Alcohol warning change to labels
Health labels including cancer warnings will cover one third of alcohol bottles under legislation which has passed through the Seanad.
Minimum unit pricing and restrictions on advertising will also be introduced as part of the bill.
Campaign groups including the Irish Cancer Society welcomed the passing of all stages of the Public Health (Alcohol) Bill through the Upper House yesterday.
However, Alcohol Action Ireland pointed out that the bill, which was the subject of much controversy and debate, was first introduced to Seanad Éireann 735 days ago. The group said that in that time, 2,205 lives have been lost to alcohol related illness, trauma and harm.
Alcohol labels will be required to provide information on ingredients, calories, and warnings around the links between drinking and cancer as part of the changes.
Under the new rules, these detailed labels will be required to take up one third of available space on alcohol products.

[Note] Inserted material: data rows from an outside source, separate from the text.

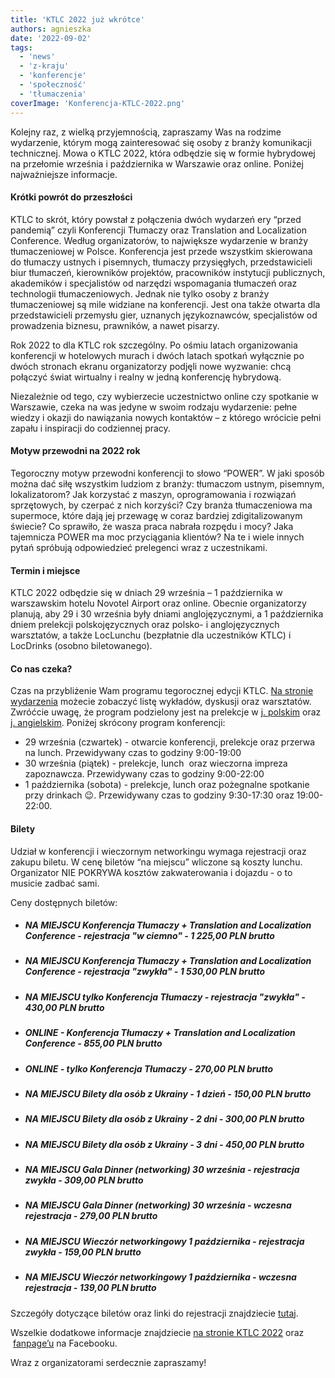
 ```yaml
---
title: 'KTLC 2022 już wkrótce'
authors: agnieszka
date: '2022-09-02'
tags:
  - 'news'
  - 'z-kraju'
  - 'konferencje'
  - 'społeczność'
  - 'tłumaczenia'
coverImage: 'Konferencja-KTLC-2022.png'
---
```


Kolejny raz, z wielką przyjemnością, zapraszamy Was na rodzime wydarzenie,
którym mogą zainteresować się osoby z branży komunikacji technicznej. Mowa o
KTLC 2022, która odbędzie się w formie hybrydowej na przełomie września i
października w Warszawie oraz online. Poniżej najważniejsze informacje.

<!--truncate-->

#### **Krótki powrót do przeszłości**

KTLC to skrót, który powstał z połączenia dwóch wydarzeń ery “przed pandemią”
czyli Konferencji Tłumaczy oraz Translation and Localization Conference. Według
organizatorów, to największe wydarzenie w branży tłumaczeniowej w Polsce.
Konferencja jest przede wszystkim skierowana do tłumaczy ustnych i pisemnych,
tłumaczy przysięgłych, przedstawicieli biur tłumaczeń, kierowników projektów,
pracowników instytucji publicznych, akademików i specjalistów od narzędzi
wspomagania tłumaczeń oraz technologii tłumaczeniowych. Jednak nie tylko osoby z
branży tłumaczeniowej są mile widziane na konferencji. Jest ona także otwarta
dla przedstawicieli przemysłu gier, uznanych językoznawców, specjalistów od
prowadzenia biznesu, prawników, a nawet pisarzy.

Rok 2022 to dla KTLC rok szczególny. Po ośmiu latach organizowania konferencji w
hotelowych murach i dwóch latach spotkań wyłącznie po dwóch stronach ekranu
organizatorzy podjęli nowe wyzwanie: chcą połączyć świat wirtualny i realny w
jedną konferencję hybrydową.

Niezależnie od tego, czy wybierzecie uczestnictwo online czy spotkanie w
Warszawie, czeka na was jedyne w swoim rodzaju wydarzenie: pełne wiedzy i okazji
do nawiązania nowych kontaktów – z którego wrócicie pełni zapału i inspiracji do
codziennej pracy.

#### **Motyw przewodni na 2022 rok**

Tegoroczny motyw przewodni konferencji to słowo “POWER”. W jaki sposób można dać
siłę wszystkim ludziom z branży: tłumaczom ustnym, pisemnym, lokalizatorom? Jak
korzystać z maszyn, oprogramowania i rozwiązań sprzętowych, by czerpać z nich
korzyści? Czy branża tłumaczeniowa ma supermoce, które dają jej przewagę w coraz
bardziej zdigitalizowanym świecie? Co sprawiło, że wasza praca nabrała rozpędu i
mocy? Jaka tajemnicza POWER ma moc przyciągania klientów? Na te i wiele innych
pytań spróbują odpowiedzieć prelegenci wraz z uczestnikami.

#### **Termin i miejsce**

KTLC 2022 odbędzie się w dniach 29 września – 1 października w warszawskim
hotelu Novotel Airport oraz online. Obecnie organizatorzy planują, aby 29 i 30
września były dniami anglojęzycznymi, a 1 października dniem prelekcji
polskojęzycznych oraz polsko- i anglojęzycznych warsztatów, a także LocLunchu
(bezpłatnie dla uczestników KTLC) i LocDrinks (osobno biletowanego).

#### **Co nas czeka?**

Czas na przybliżenie Wam programu tegorocznej edycji KTLC.
[Na stronie wydarzenia](https://konferencja-tlumaczy.pl/) możecie zobaczyć listę
wykładów, dyskusji oraz warsztatów. Zwróćcie uwagę, że program podzielony jest
na prelekcje w [j. polskim](https://konferencja-tlumaczy.pl/?page_id=1544) oraz
[j. angielskim](https://translation-conference.com/ktlc2022-schedule/). Poniżej
skrócony program konferencji:

- 29 września (czwartek) - otwarcie konferencji, prelekcje oraz przerwa na
  lunch. Przewidywany czas to godziny 9:00-19:00
- 30 września (piątek) - prelekcje, lunch  oraz wieczorna impreza zapoznawcza.
  Przewidywany czas to godziny 9:00-22:00
- 1 października (sobota) - prelekcje, lunch oraz pożegnalne spotkanie przy
  drinkach 😉. Przewidywany czas to godziny 9:30-17:30 oraz 19:00-22:00.

#### **Bilety**

Udział w konferencji i wieczornym networkingu wymaga rejestracji oraz zakupu
biletu. W cenę biletów “na miejscu” wliczone są koszty lunchu. Organizator NIE
POKRYWA kosztów zakwaterowania i dojazdu - o to musicie zadbać sami.

Ceny dostępnych biletów:

- ##### NA MIEJSCU Konferencja Tłumaczy + Translation and Localization Conference - rejestracja "w ciemno" - 1 225,00 PLN brutto
- ##### NA MIEJSCU Konferencja Tłumaczy + Translation and Localization Conference - rejestracja "zwykła" - 1 530,00 PLN brutto
- ##### NA MIEJSCU tylko Konferencja Tłumaczy - rejestracja "zwykła" - 430,00 PLN brutto
- ##### ONLINE - Konferencja Tłumaczy + Translation and Localization Conference - 855,00 PLN brutto
- ##### ONLINE - tylko Konferencja Tłumaczy - 270,00 PLN brutto
- ##### NA MIEJSCU Bilety dla osób z Ukrainy - 1 dzień - 150,00 PLN brutto
- ##### NA MIEJSCU Bilety dla osób z Ukrainy - 2 dni - 300,00 PLN brutto
- ##### NA MIEJSCU Bilety dla osób z Ukrainy - 3 dni - 450,00 PLN brutto
- ##### NA MIEJSCU Gala Dinner (networking) 30 września - rejestracja zwykła - 309,00 PLN brutto
- ##### NA MIEJSCU Gala Dinner (networking) 30 września - wczesna rejestracja - 279,00 PLN brutto
- ##### NA MIEJSCU Wieczór networkingowy 1 października - rejestracja zwykła - 159,00 PLN brutto
- ##### NA MIEJSCU Wieczór networkingowy 1 października - wczesna rejestracja - 139,00 PLN brutto

Szczegóły dotyczące biletów oraz linki do rejestracji znajdziecie
[tutaj](https://konferencja-tlumaczy.pl/?page_id=666).

Wszelkie dodatkowe informacje znajdziecie
[na stronie KTLC 2022](https://konferencja-tlumaczy.pl/) oraz
 [fanpage’u](https://www.facebook.com/KonferencjaTlumaczy) na Facebooku.

Wraz z organizatorami serdecznie zapraszamy!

Speaking in favour of the changes, Senator Frances Black, who proposed the onethird labelling amendment along with Labour Senator Ged Nash, said: “I do not want to see a health warning introduced that amounts to a small run of text that simply will not make any difference.
“I am glad that the bill will introduce these warnings but they must be substantial in size and clarity.”
Senator James Reilly said said there is a lack of awareness about the carcinogenic effect of alcohol and also welcomed the inclusion of calorie details as he said it significantly contributes to obesity.
But the Alcohol Beverage Federation of Ireland (ABFI) said the changes would be “devastating” for the industry. “This increased cost will be particularly harmful for small local producers and new entrants,” said ABFI director Patricia Callan.
“The labelling requirements would act as a severe barrier to entry and such a measure would cause serious reputational damage to Ireland’s premium drinks products.”
Speaking in the Seanad, Mr Harris said: “Obviously we want to change behaviour and culture in Ireland in terms of alcohol. We want to particularly try and target and change behaviour and culture in the next generation of Irish citizens.”
Before being brought back to the Seanad for debate and voting yesterday, Mr Harris had tweaked the legislation to include concessions for small traders concerned about the financial impact of segregating alcohol from other products in stores with ‘booze curtains’.
Retailers will now have the choice of three options for the display and sale of alcohol products.
They can separate alcohol from all other grocery products behind a non-seethrough barrier of at least 1.2m in height; can put alcohol in standalone cabinets, but where up to a height of 1.5m, the alcohol products are not visible; or have a maximum of three normal units or bays for the display and sale of alcohol products.